Fraglich ist auch, ob der erst vor einem Jahr eröffnete Sprühturm (Turm 9) damit ausgelastet werden kann. In Sulgen hat der Milchverarbeiter 54 Mio. Fr. in eine moderne Anlage investiert. Damit wurde die Produktionskapazität des Werks auf 50’000 Tonnen verdreifacht. Produziert werden sollte hier vor allem für den Export. Die Voraussetzung dafür, dass sich Turm 9 rechnet, wäre gewesen, dass sich die Nachfrage in Nordafrika und im Nahen Osten weiter dynamisch entwickelt.

Neben den operativen Herausforderungen fallen unter dem Strich hohe Kosten für die strategischen Weichenstellungen an, unter anderem drohen ausserordentliche Abschreiber. Entsprechend erwartet das Unternehmen für das erste Halbjahr ein deutlich schwächeres Ergebnis als im Vorjahr. «Finanz und Wirtschaft» schätzt, dass das Defizit in der zweiten Jahreshälfte kaum wettgemacht werden kann.

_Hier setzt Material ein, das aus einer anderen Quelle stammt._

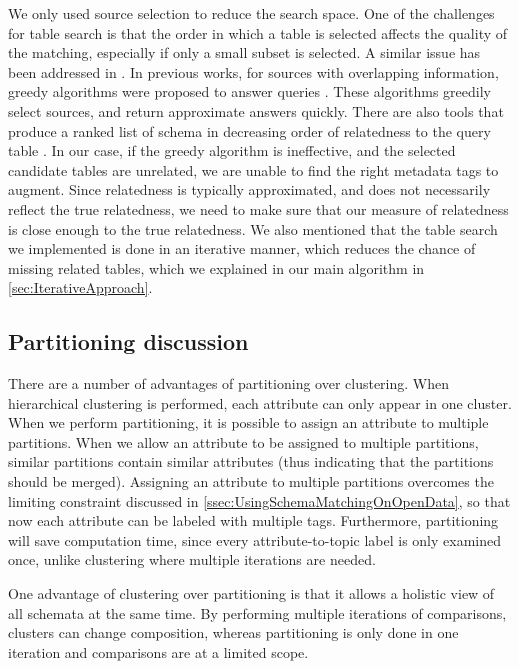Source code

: We only used source selection to reduce the search space. One of the challenges for table search is that the order in which a table is selected affects the quality of the matching, especially if only a small subset is selected. A similar issue has been addressed in \cite{Dong2012Proceedings}. In previous works, for sources with overlapping information, greedy algorithms were proposed to answer queries \cite{10.1145/1951365.1951414}. These algorithms greedily select sources, and return approximate answers quickly. There are also tools that produce a ranked list of schema in decreasing order of relatedness to the query table \cite{DBLP:conf/sigmod/ChenMH09}. In our case, if the greedy algorithm is ineffective, and the selected candidate tables are unrelated, we are unable to find the right metadata tags to augment. Since relatedness is typically approximated, and does not necessarily reflect the true relatedness, we need to make sure that our measure of relatedness is close enough to the true relatedness. We also mentioned that the table search we implemented is done in an iterative manner, which reduces the chance of missing related tables, which we explained in our main algorithm in \autoref{sec:IterativeApproach}.

\subsection{Partitioning discussion}
\label{ssec:PartitioningDiscussion}

There are a number of advantages of partitioning over clustering. When hierarchical clustering is performed, each attribute can only appear in one cluster. When we perform partitioning, it is possible to assign an attribute to multiple partitions. When we allow an attribute to be assigned to multiple partitions, similar partitions contain similar attributes (thus indicating that the partitions should be merged). Assigning an attribute to multiple partitions overcomes the limiting constraint discussed in \autoref{ssec:UsingSchemaMatchingOnOpenData}, so that now each attribute can be labeled with multiple tags. Furthermore, partitioning will save computation time, since every attribute-to-topic label is only examined once, unlike clustering where multiple iterations are needed.

One advantage of clustering over partitioning is that it allows a holistic view of all schemata at the same time. By performing multiple iterations of comparisons, clusters can change composition, whereas partitioning is only done in one iteration and comparisons are at a limited scope.

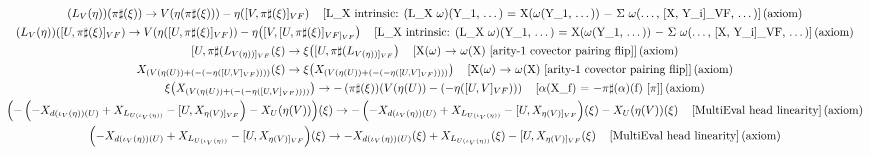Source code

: \documentclass[11pt]{article}
\begin{document}
{\begin{gather*}
\left(L_V\!\left(\eta\right)\right)\!\left(\pi\sharp\!\left(\xi\right)\right) \to V\!\left(\eta\!\left(\pi\sharp\!\left(\xi\right)\right)\right) - \eta\!\left([V,\pi\sharp(\xi)]_{VF}\right) \quad \text{[L\_X intrinsic: (L\_X \ensuremath{\omega})(Y\_1, \ensuremath{\dots}) = X(\ensuremath{\omega}(Y\_1, \ensuremath{\dots})) \ensuremath{-} \ensuremath{\Sigma} \ensuremath{\omega}(\ensuremath{\dots}, [X, Y\_i]\_VF, \ensuremath{\dots})]\,(axiom)} \\
\left(L_V\!\left(\eta\right)\right)\!\left([U,\pi\sharp(\xi)]_{VF}\right) \to V\!\left(\eta\!\left([U,\pi\sharp(\xi)]_{VF}\right)\right) - \eta\!\left([V,[U,\pi\sharp(\xi)]_{VF]_{VF}}\right) \quad \text{[L\_X intrinsic: (L\_X \ensuremath{\omega})(Y\_1, \ensuremath{\dots}) = X(\ensuremath{\omega}(Y\_1, \ensuremath{\dots})) \ensuremath{-} \ensuremath{\Sigma} \ensuremath{\omega}(\ensuremath{\dots}, [X, Y\_i]\_VF, \ensuremath{\dots})]\,(axiom)} \\
[U,\pi\sharp(L_{V(\eta))]_{VF}}\!\left(\xi\right) \to \xi\!\left([U,\pi\sharp(L_{V(\eta))]_{VF}}\right) \quad \text{[X(\ensuremath{\omega}) \ensuremath{\to} \ensuremath{\omega}(X)  [arity-1 covector pairing flip]]\,(axiom)} \\
X_{(V(\eta(U)) + (-(-\eta([U,V]_{VF}))))}\!\left(\xi\right) \to \xi\!\left(X_{(V(\eta(U)) + (-(-\eta([U,V]_{VF}))))}\right) \quad \text{[X(\ensuremath{\omega}) \ensuremath{\to} \ensuremath{\omega}(X)  [arity-1 covector pairing flip]]\,(axiom)} \\
\xi\!\left(X_{(V(\eta(U)) + (-(-\eta([U,V]_{VF}))))}\right) \to -\left(\pi\sharp\!\left(\xi\right)\right)\!\left(V\!\left(\eta\!\left(U\right)\right) - \left(-\eta\!\left([U,V]_{VF}\right)\right)\right) \quad \text{[\ensuremath{\alpha}(X\_f) = \ensuremath{-}\ensuremath{\pi}\ensuremath{\sharp}(\ensuremath{\alpha})(f) [\ensuremath{\pi}]]\,(axiom)} \\
\left(-\left(-X_{d(\iota_V(\eta))(U)} + X_{L_{U(\iota_V(\eta))}} - [U,X_{\eta(V)]_{VF}}\right) - X_U(\eta(V))\right)\!\left(\xi\right) \to -\left(-X_{d(\iota_V(\eta))(U)} + X_{L_{U(\iota_V(\eta))}} - [U,X_{\eta(V)]_{VF}}\right)\!\left(\xi\right) - X_U(\eta(V))\!\left(\xi\right) \quad \text{[MultiEval head linearity]\,(axiom)} \\
\left(-X_{d(\iota_V(\eta))(U)} + X_{L_{U(\iota_V(\eta))}} - [U,X_{\eta(V)]_{VF}}\right)\!\left(\xi\right) \to -X_{d(\iota_V(\eta))(U)}\!\left(\xi\right) + X_{L_{U(\iota_V(\eta))}}\!\left(\xi\right) - [U,X_{\eta(V)]_{VF}}\!\left(\xi\right) \quad \text{[MultiEval head linearity]\,(axiom)} \\

\end{gather*}}
\end{document}

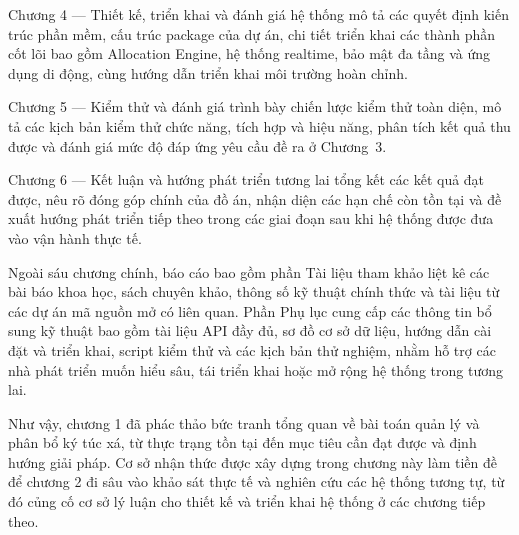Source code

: \documentclass[../DoAn.tex]{subfiles}
\begin{document}
Chương 4 --- Thiết kế, triển khai và đánh giá hệ thống mô tả các quyết định
kiến trúc phần mềm, cấu trúc package của dự án, chi tiết triển khai các thành
phần cốt lõi bao gồm Allocation Engine, hệ thống realtime, bảo mật đa tầng và
ứng dụng di động, cùng hướng dẫn triển khai môi trường hoàn chỉnh.

Chương 5 --- Kiểm thử và đánh giá trình bày chiến lược kiểm thử toàn diện, mô
tả các kịch bản kiểm thử chức năng, tích hợp và hiệu năng, phân tích kết quả
thu được và đánh giá mức độ đáp ứng yêu cầu đề ra ở Chương~3.

Chương 6 --- Kết luận và hướng phát triển tương lai tổng kết các kết quả đạt
được, nêu rõ đóng góp chính của đồ án, nhận diện các hạn chế còn tồn tại và
đề xuất hướng phát triển tiếp theo trong các giai đoạn sau khi hệ thống được
đưa vào vận hành thực tế.

Ngoài sáu chương chính, báo cáo bao gồm phần Tài liệu tham khảo liệt kê các
bài báo khoa học, sách chuyên khảo, thông số kỹ thuật chính thức và tài liệu
từ các dự án mã nguồn mở có liên quan. Phần Phụ lục cung cấp các thông tin bổ
sung kỹ thuật bao gồm tài liệu API đầy đủ, sơ đồ cơ sở dữ liệu, hướng dẫn cài
đặt và triển khai, script kiểm thử và các kịch bản thử nghiệm, nhằm hỗ trợ các
nhà phát triển muốn hiểu sâu, tái triển khai hoặc mở rộng hệ thống trong tương
lai.

Như vậy, chương 1 đã phác thảo bức tranh tổng quan về bài toán quản lý và phân
bổ ký túc xá, từ thực trạng tồn tại đến mục tiêu cần đạt được và định hướng
giải pháp. Cơ sở nhận thức được xây dựng trong chương này làm tiền đề để chương
2 đi sâu vào khảo sát thực tế và nghiên cứu các hệ thống tương tự, từ đó củng
cố cơ sở lý luận cho thiết kế và triển khai hệ thống ở các chương tiếp theo.
\end{document}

Schwierige finanzielle Situation

Der neue Verwaltungsrat unter Bernhard Merki scheint das Heft in die Hand genommen zu haben. Wichtige Schritte sind in die Wege geleitet. Ob das reichen wird, um Hochdorf in eine erfolgreiche Zukunft zu führen, muss sich zeigen. Zumal sich die finanzielle Situation infolge der operativen Schwierigkeiten und der regen Investitionstätigkeit zuletzt ebenfalls verschlechtert hat.

Die Ausgaben für den Sprühturm in Sulgen sowie Kaufpreiszahlungen für Pharmalys und die im Mai übernommene Bimbosan führten 2018 zu einem operativen Cashabfluss von mehr als 81,3 Mio. Fr. Die Nettoverschuldung ist auf 141,3 Mio. gestiegen und betrug per Ende Jahr das 3,9-Fache des Gewinns auf Stufe Ebitda – und das ohne Einberechnung des Hybridkapitals und der Pflichtwandelanleihe.

Die Finanzierung sei «vorläufig gesichert», schreibt das Unternehmen am Montag. Auch wenn das die schlimmsten Befürchtungen kurzfristig ausräumt, nach einer Entwarnung hört es sich nicht an. Das nächste Update dürfte bei der Präsentation der Halbjahreszahlen am 20. August folgen. Die Aktien und die Anleihen sind zu meiden.